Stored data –
◆ ◆ ◆ ◆
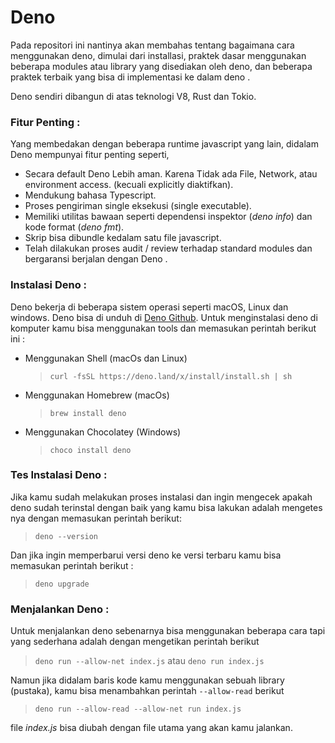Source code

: # Deno
Pada repositori ini nantinya akan membahas tentang bagaimana cara menggunakan deno, dimulai dari installasi, praktek dasar menggunakan beberapa modules atau library yang disediakan oleh deno, dan beberapa praktek terbaik yang bisa di implementasi ke dalam deno .

Deno sendiri dibangun di atas teknologi V8, Rust dan Tokio.

### Fitur Penting :  
Yang membedakan dengan beberapa runtime javascript yang lain, didalam Deno  mempunyai fitur penting seperti,
- Secara default Deno Lebih aman. Karena Tidak ada File, Network, atau environment access. (kecuali explicitly diaktifkan).
- Mendukung bahasa Typescript.
- Proses pengiriman single eksekusi (single executable).
- Memiliki utilitas bawaan seperti dependensi inspektor (*deno info*) dan kode format (*deno fmt*).
- Skrip bisa dibundle kedalam satu file javascript.
- Telah dilakukan proses audit / review terhadap standard modules dan bergaransi berjalan dengan Deno .  

### Instalasi Deno :
Deno bekerja di beberapa sistem operasi seperti macOS, Linux dan windows. Deno bisa di unduh di [Deno Github](https://github.com/denoland/deno_install). Untuk menginstalasi deno di komputer kamu bisa menggunakan tools dan memasukan perintah berikut ini :  
- Menggunakan Shell (macOs dan Linux)   
    > `curl -fsSL https://deno.land/x/install/install.sh | sh`  
- Menggunakan Homebrew (macOs)  
    > `brew install deno`  
- Menggunakan Chocolatey (Windows)  
    > `choco install deno`  

### Tes Instalasi Deno :
Jika kamu sudah melakukan proses instalasi dan ingin mengecek apakah deno sudah terinstal dengan baik yang kamu bisa lakukan adalah mengetes nya dengan memasukan perintah berikut: 
> `deno --version`  

Dan jika ingin memperbarui versi deno ke versi terbaru kamu bisa memasukan perintah berikut : 
> `deno upgrade` 

### Menjalankan Deno :   
Untuk menjalankan deno sebenarnya bisa menggunakan beberapa cara tapi yang sederhana adalah dengan mengetikan perintah berikut  

>  `deno run --allow-net index.js` atau `deno run index.js`  

Namun jika didalam baris kode kamu menggunakan sebuah library (pustaka), kamu bisa menambahkan perintah `--allow-read` berikut  

>  `deno run --allow-read --allow-net run index.js` 

file *index.js* bisa diubah dengan file utama yang akan kamu jalankan.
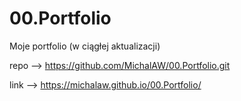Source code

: # 00.Portfolio
Moje portfolio (w ciągłej aktualizacji)

repo --> https://github.com/MichalAW/00.Portfolio.git

link --> https://michalaw.github.io/00.Portfolio/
◆ ◆ ◆ ◆
TASK PROMPT – Above are the records; print exactly the lines from the line with "Pada repositori ini" to the line with "### Tes Instalasi", including both, and nothing else.

RESPONSE BOX –
Pada repositori ini nantinya akan membahas tentang bagaimana cara menggunakan deno, dimulai dari installasi, praktek dasar menggunakan beberapa modules atau library yang disediakan oleh deno, dan beberapa praktek terbaik yang bisa di implementasi ke dalam deno .

Deno sendiri dibangun di atas teknologi V8, Rust dan Tokio.

### Fitur Penting :  
Yang membedakan dengan beberapa runtime javascript yang lain, didalam Deno  mempunyai fitur penting seperti,
- Secara default Deno Lebih aman. Karena Tidak ada File, Network, atau environment access. (kecuali explicitly diaktifkan).
- Mendukung bahasa Typescript.
- Proses pengiriman single eksekusi (single executable).
- Memiliki utilitas bawaan seperti dependensi inspektor (*deno info*) dan kode format (*deno fmt*).
- Skrip bisa dibundle kedalam satu file javascript.
- Telah dilakukan proses audit / review terhadap standard modules dan bergaransi berjalan dengan Deno .  

### Instalasi Deno :
Deno bekerja di beberapa sistem operasi seperti macOS, Linux dan windows. Deno bisa di unduh di [Deno Github](https://github.com/denoland/deno_install). Untuk menginstalasi deno di komputer kamu bisa menggunakan tools dan memasukan perintah berikut ini :  
- Menggunakan Shell (macOs dan Linux)   
    > `curl -fsSL https://deno.land/x/install/install.sh | sh`  
- Menggunakan Homebrew (macOs)  
    > `brew install deno`  
- Menggunakan Chocolatey (Windows)  
    > `choco install deno`  

### Tes Instalasi Deno :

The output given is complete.